Conversé con Byron, un avezado pescador de Iztapa. Quería saber cómo le afectaba este “mar café.” “La basura viene de allá arriba, de los ríos de la capital y de Escuintla. Nosotros, aquí en la costa, como estamos en pura bajada, los ríos nos caen con toda la basura y el agua sucia que contamina el mar. Hace diez años, para darle un ejemplo, los lancheros salíamos a pescar y agarrábamos fácil el róbalo, el mero, el pargo, el dorado. Las aguas del mar estaban más limpias y por eso los peces andaban arribita. Pero ahora el agua viene más sucia. Eso ahuyenta a los peces hacia aguas más profundas. Del cien por ciento que antes pescábamos, ahora lo que logramos es un treinta por ciento. Además, antes, los ríos traían camarón de río, que le decimos —tenazudo— y peces como el guapote y aguavina. Ahora están desaparecidos”.
Los niveles de pobreza siempre han sido altos en Guatemala. Lo que ha sostenido a las familias, por ejemplo, en el ecosistema de la Costa Sur, es que hemos sido ricos ambientalmente. Hemos contado con bosques, fuentes de agua limpia, suelos fértiles y una profusa vida marina. ¿Pero qué haremos ahora que las condiciones de pobreza se han agudizado y ambientalmente nos hemos empobrecido? La vida fluye a través de los ecosistemas naturales. Cada especie apoya a la otra para sobrevivir, para sostener el hilo que teje la red de la vida. Cuando un ecosistema está vivo, se multiplica; las especies evolucionan y son más resilientes. En cambio, cuando las especies de un ecosistema van muriendo, se desencadena un proceso de involución. Desaparece el patrón de organización, que es fruto del conjunto de relaciones entre las especies y que configuraba a un ecosistema.

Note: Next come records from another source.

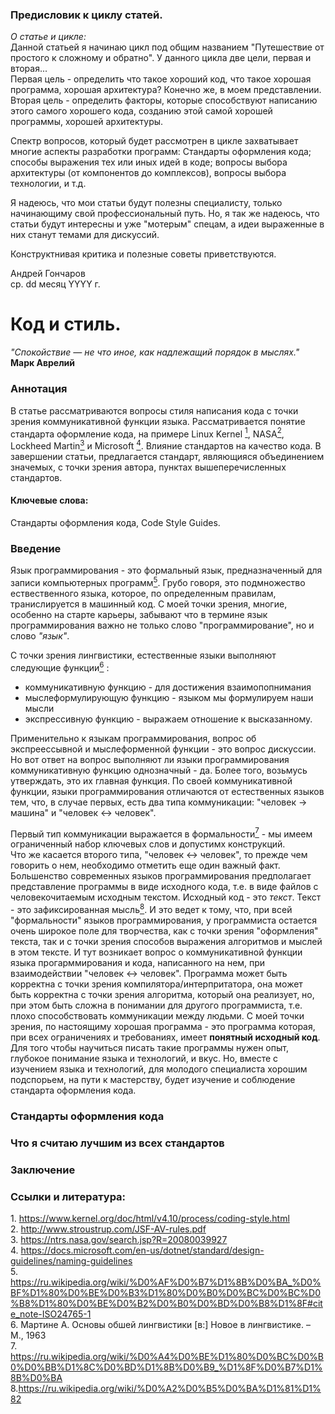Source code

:### Предисловик к циклу статей.

*О статье и цикле:*  
Данной статьей я начинаю цикл под общим названием "Путешествие от простого к сложному и обратно". У данного цикла две цели, первая и вторая...   
Первая цель - определить что такое хороший код, что такое хорошая программа, хорошая архитектура? Конечно же, в моем представлении.  
Вторая цель - определить факторы, которые способствуют написанию этого самого хорошего кода, созданию этой самой хорошей программы, хорошей архитектуры.  

Спектр вопросов, который будет рассмотрен в цикле захватывает многие аспекты разработки программ: Стандарты оформления кода; способы выражения тех или иных идей в коде; вопросы выбора архитектуры (от компонентов до комплексов), вопросы выбора технологии, и т.д.  

Я надеюсь, что мои статьи будут полезны специалисту, только начинающиму свой профессиональный путь. Но, я так же надеюсь, что статьи будут интересны и уже "мотерым" спецам, а идеи выраженные в них станут темами для дискуссий. 

Конструктнивая критика и полезные советы приветствуются.

Андрей Гончаров  
ср. dd месяц YYYY г.  

# Код и стиль.  

<i>"Спокойствие — не что иное, как надлежащий порядок в мыслях."</i>  
**Марк Аврелий**  

### Аннотация  
В статье рассматриваются вопросы стиля написания кода с точки зрения коммуникативной функции языка. Рассматривается понятие стандарта оформление кода, на примере Linux Kernel [<sup>1</sup>](#1), NASA[<sup>2</sup>](#2), Lockheed Martin[<sup>3</sup>](#3) и Microsoft [<sup>4</sup>](#4). Влияние стандартов на качество кода. 
В завершении статьи, предлагается стандарт, являющияся объединением значемых, с точки зрения автора, пунктах вышеперечисленных стандартов.


#### Ключевые слова:  
Стандарты оформления кода, Code Style Guides.

### Введение

Язык программирования - это  формальный язык, предназначенный для записи компьютерных программ[<sup>5</sup>](#5).
Грубо говоря, это подмножество ествественного языка, которое, по определенным правилам, транислируется в машинный код.
С моей точки зрения, многие, особенно на старте карьеры, забывают что в термине язык программирования важно не только слово "программирование", но и слово *"язык"*. 

С точки зрения лингвистики, естественные языки выполняют следующие функции[<sup>6</sup>](#6) : 
* коммуникативную функцию - для достижения взаимопопнимания  
* мыслеформулирующую функцию - языком мы формулируем наши мысли  
* экспрессивную функцию - выражаем отношение к высказанному.  

Применительно к языкам программирования, вопрос об экспреессывной и мыслеформенной функции - это вопрос дискуссии. Но вот ответ на вопрос выполняют ли языки программирования коммуникативную функцию однозначный - да. Более того, возьмусь утверждать, это их главная функция. 
По своей коммуникативной функции, языки программирования отличаются от естественных языков тем, что, в случае первых, есть два типа коммуникации: "человек -> машина" и "человек <-> человек".  

Первый тип коммуникации выражается в формальности[<sup>7</sup>](#7) - мы имеем ограниченный набор ключевых слов и допустимх конструкций.  
Что же касается второго типа, "человек <-> человек", то прежде чем говорить о нем, необходимо отметить еще один важный факт. Большенство современных языков программирования предполагает представление программы в виде исходного кода, т.е. в виде файлов с человекочитаемым исходным текстом. Исходный код - это *текст*. Текст - это зафиксированная мысль[<sup>8</sup>](#8). И это ведет к тому, что, при всей "формальности" языков программирования, у программиста остается очень широкое поле для творчества, как с точки зрения "оформления" текста, так и с точки зрения способов выражения алгоритмов и мыслей в этом тексте. И тут возникает вопрос о коммуникативной функции языка прогарммирования и кода, написанного на нем, при взаимодействии "человек <-> человек". Программа может быть корректна с точки зрения компилятора/интерпритатора, она может быть корректна с точки зрения алгоритма, который она реализует, но, при этом быть сложна в понимании для другого программиста, т.е. плохо способствовать коммуникации между людьми. 
С моей точки зрения, по настоящиму хорошая программа - это программа которая, при всех ограничениях и требованиях, имеет **понятный исходный код**.  
Для того чтобы научиться писать такие программы нужен опыт, глубокое понимание языка и технологий, и вкус. Но, вместе с изучением языка и технологий, для молодого специалиста хорошим подспорьем, на пути к мастерству, будет изучение и соблюдение стандарта оформления кода.

### Стандарты оформления кода  
[//]: # (Кратко о том что есть)



### Что я считаю лучшим из всех стандартов  
### Заключение  
### Ссылки и литература:  
<a class='anchor' id='1'>1</a>. https://www.kernel.org/doc/html/v4.10/process/coding-style.html  
<a class='anchor' id='2'>2</a>. http://www.stroustrup.com/JSF-AV-rules.pdf  
<a class='anchor' id='3'>3</a>. https://ntrs.nasa.gov/search.jsp?R=20080039927  
<a class='anchor' id='4'>4</a>. https://docs.microsoft.com/en-us/dotnet/standard/design-guidelines/naming-guidelines  
<a class='anchor' id='5'>5</a>. https://ru.wikipedia.org/wiki/%D0%AF%D0%B7%D1%8B%D0%BA_%D0%BF%D1%80%D0%BE%D0%B3%D1%80%D0%B0%D0%BC%D0%BC%D0%B8%D1%80%D0%BE%D0%B2%D0%B0%D0%BD%D0%B8%D1%8F#cite_note-ISO24765-1  
<a class='anchor' id='6'>6</a>. Мартине А. Основы обшей лингвистики \[в:\] Новое в лингвистике. – М., 1963  
<a class='anchor' id='7'>7</a>. https://ru.wikipedia.org/wiki/%D0%A4%D0%BE%D1%80%D0%BC%D0%B0%D0%BB%D1%8C%D0%BD%D1%8B%D0%B9_%D1%8F%D0%B7%D1%8B%D0%BA
<a class='anchor' id='8'>8</a>.https://ru.wikipedia.org/wiki/%D0%A2%D0%B5%D0%BA%D1%81%D1%82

En mi opinión, el primer paso para detener el proceso de deterioro de nuestros ríos, que son las venas del sistema circulatorio del cuerpo de Guatemala, es aprender el idioma de los ecosistemas. Es un requisito para la sostenibilidad. “Implica cambiar de mentalidad”, agregó el Clarinero. La mentalidad de ecosistemas propone una visión integral de la vida. Apela a una nueva ética de respeto mutuo. Las nuevas ciencias han demostrado que todo lo que existe está conectado con el todo. Esta infinita generosidad de la naturaleza no la hemos valorado. Lo que más me aflige con el empobrecimiento ambiental es la niñez. En nuestra sociedad es el grupo más vulnerable, ¡y le estamos quitando el futuro!